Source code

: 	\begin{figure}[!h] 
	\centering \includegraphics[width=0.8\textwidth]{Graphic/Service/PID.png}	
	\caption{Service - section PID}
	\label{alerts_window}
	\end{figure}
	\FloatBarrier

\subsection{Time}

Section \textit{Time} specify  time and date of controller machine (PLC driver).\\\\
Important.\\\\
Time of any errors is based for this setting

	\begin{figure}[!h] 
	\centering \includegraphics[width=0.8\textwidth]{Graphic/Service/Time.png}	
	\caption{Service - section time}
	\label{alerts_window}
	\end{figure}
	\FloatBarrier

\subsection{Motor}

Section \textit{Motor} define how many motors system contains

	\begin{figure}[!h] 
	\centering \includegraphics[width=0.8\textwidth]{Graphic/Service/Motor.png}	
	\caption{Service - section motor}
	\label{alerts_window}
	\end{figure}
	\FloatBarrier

Work to be completed >>
Lines holding "textit" in the material above are to be reported.

Answer area >>
Section \textit{Time} specify  time and date of controller machine (PLC driver).\\\\
Section \textit{Motor} define how many motors system contains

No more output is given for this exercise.